Label-Free and Sensitive Electrochemical Detection of DNA Methylation Damage Based on DNA Glycosylase Recognition and Excision Coupled with Exonuclease III Amplification

Abstract

Because the cytotoxic DNA methylated bases are chemically inert and small in size, limited biosensing strategies especially with high sensitivity were established to detect DNA methylation damage. In this work, a label-free electrochemical assay was proposed for the sensitive detection of DNA methylation damage in dsDNA film on indium tin oxide electrode. The human alkyladenine DNA glycosylase was employed to recognize and selectively remove DNA methylated bases, generating apurinic site. Subsequently, exonuclease III not only further converted the methylation sites into strand breaks, but also progressively removed nucleotides from the 3′ to 5′ end starting from the apurinic sites. These processes could maximum amplify DNA methylation damage, also confirmed by gel electrophoresis and fluorescence measurements. The damaged DNA film bound much less electrochemical indicator, Ru(bpy)2(dppz)2+, and accompanied by an anodic current drop.
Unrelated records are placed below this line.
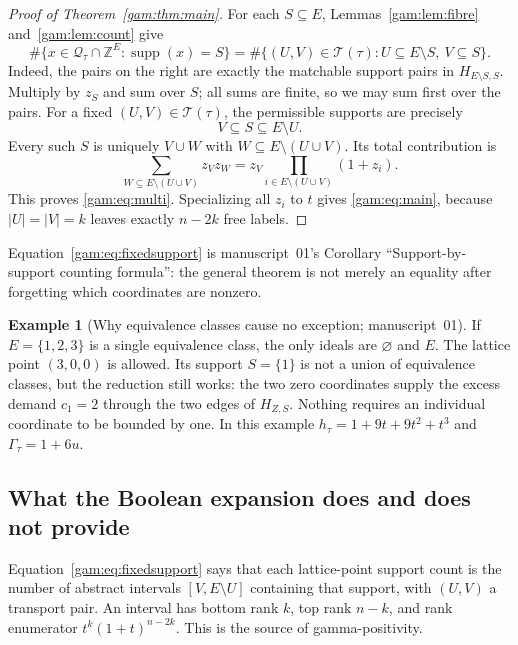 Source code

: \documentclass[11pt]{article}
\numberwithin{equation}{section}
\theoremstyle{definition}
\newtheorem{example}[theorem]{Example}%
\newcommand{\Z}{\mathbb Z}
\newcommand{\Qt}{\mathcal Q_\tau}
\newcommand{\supp}{\operatorname{supp}}
\newcommand{\Tset}{\mathcal T}
\begin{document}
\begin{proof}[Proof of Theorem~\ref{gam:thm:main}]
For each $S\subseteq E$, Lemmas~\ref{gam:lem:fibre} and~\ref{gam:lem:count} give
\begin{equation}
 \#\{x\in\Qt\cap\Z^E:\supp(x)=S\}
   =\#\{(U,V)\in\Tset(\tau):U\subseteq E\setminus S,\ V\subseteq S\}.
 \label{gam:eq:fixedsupport}
\end{equation}
Indeed, the pairs on the right are exactly the matchable support pairs in
$H_{E\setminus S,S}$. Multiply by $z_S$ and sum over $S$; all sums are
finite, so we may sum first over the pairs. For a fixed
$(U,V)\in\Tset(\tau)$, the permissible supports are precisely
\[
 V\subseteq S\subseteq E\setminus U.
\]
Every such $S$ is uniquely $V\cup W$ with
$W\subseteq E\setminus(U\cup V)$. Its total contribution is
\[
 \sum_{W\subseteq E\setminus(U\cup V)}z_Vz_W
   =z_V\prod_{i\in E\setminus(U\cup V)}(1+z_i).
\]
This proves \eqref{gam:eq:multi}. Specializing all $z_i$ to $t$ gives
\eqref{gam:eq:main}, because $|U|=|V|=k$ leaves exactly $n-2k$ free labels.
\end{proof}
Equation~\eqref{gam:eq:fixedsupport} is manuscript~01's Corollary
``Support-by-support counting formula'': the general theorem is not merely an
equality after forgetting which coordinates are nonzero.

\begin{example}[Why equivalence classes cause no exception; manuscript~01]\label{gam:gv:ex:equiv3}
If $E=\{1,2,3\}$ is a single equivalence class, the only ideals are
$\varnothing$ and $E$. The lattice point $(3,0,0)$ is allowed. Its support
$S=\{1\}$ is not a union of equivalence classes, but the reduction still
works: the two zero coordinates supply the excess demand $c_1=2$ through
the two edges of $H_{Z,S}$. Nothing requires an individual coordinate to be
bounded by one. In this example $h_\tau=1+9t+9t^2+t^3$ and
$\Gamma_\tau=1+6u$.
\end{example}

\subsection{What the Boolean expansion does and does not provide}
Equation~\eqref{gam:eq:fixedsupport} says that each lattice-point support count
is the number of abstract intervals
$[V,E\setminus U]$ containing that support, with $(U,V)$ a transport pair.
An interval has bottom rank $k$, top rank $n-k$, and rank enumerator
$t^k(1+t)^{n-2k}$. This is the source of gamma-positivity.
\end{document}
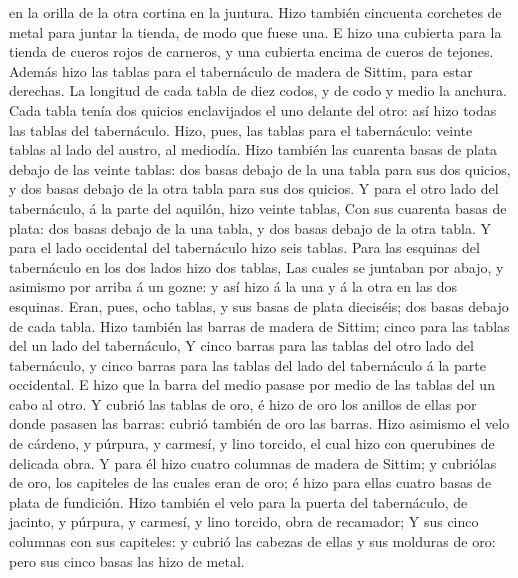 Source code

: en la orilla de la otra cortina en la juntura.  Hizo
también cincuenta corchetes de metal para juntar la tienda, de modo que
fuese una.  E hizo una cubierta para la tienda de cueros
rojos de carneros, y una cubierta encima de cueros de tejones.
 Además hizo las tablas para el tabernáculo de madera de
Sittim, para estar derechas.  La longitud de cada tabla
de diez codos, y de codo y medio la anchura.  Cada tabla
tenía dos quicios enclavijados el uno delante del otro: así hizo todas
las tablas del tabernáculo.  Hizo, pues, las tablas para
el tabernáculo: veinte tablas al lado del austro, al mediodía.
 Hizo también las cuarenta basas de plata debajo de las
veinte tablas: dos basas debajo de la una tabla para sus dos quicios, y
dos basas debajo de la otra tabla para sus dos quicios. 
Y para el otro lado del tabernáculo, á la parte del aquilón, hizo veinte
tablas,  Con sus cuarenta basas de plata: dos basas
debajo de la una tabla, y dos basas debajo de la otra tabla.
 Y para el lado occidental del tabernáculo hizo seis
tablas.  Para las esquinas del tabernáculo en los dos
lados hizo dos tablas,  Las cuales se juntaban por abajo,
y asimismo por arriba á un gozne: y así hizo á la una y á la otra en las
dos esquinas.  Eran, pues, ocho tablas, y sus basas de
plata dieciséis; dos basas debajo de cada tabla.  Hizo
también las barras de madera de Sittim; cinco para las tablas del un
lado del tabernáculo,  Y cinco barras para las tablas del
otro lado del tabernáculo, y cinco barras para las tablas del lado del
tabernáculo á la parte occidental.  E hizo que la barra
del medio pasase por medio de las tablas del un cabo al otro.
 Y cubrió las tablas de oro, é hizo de oro los anillos de
ellas por donde pasasen las barras: cubrió también de oro las barras.
 Hizo asimismo el velo de cárdeno, y púrpura, y carmesí,
y lino torcido, el cual hizo con querubines de delicada obra.
 Y para él hizo cuatro columnas de madera de Sittim; y
cubriólas de oro, los capiteles de las cuales eran de oro; é hizo para
ellas cuatro basas de plata de fundición.  Hizo también
el velo para la puerta del tabernáculo, de jacinto, y púrpura, y
carmesí, y lino torcido, obra de recamador;  Y sus cinco
columnas con sus capiteles: y cubrió las cabezas de ellas y sus molduras
de oro: pero sus cinco basas las hizo de metal.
As a result, DNA methylation damage produced with as low as 10 μM of methyl methanesulfonate can be detected, which was 100-fold lower than the previously reported photoelectrochemical sensing strategy. Other DNA base modification products showed much less decrease of oxidation current, demonstrating its good selectivity. This strategy can be utilized to sensitively and rapidly assess the genotoxicity of environmental pollutants.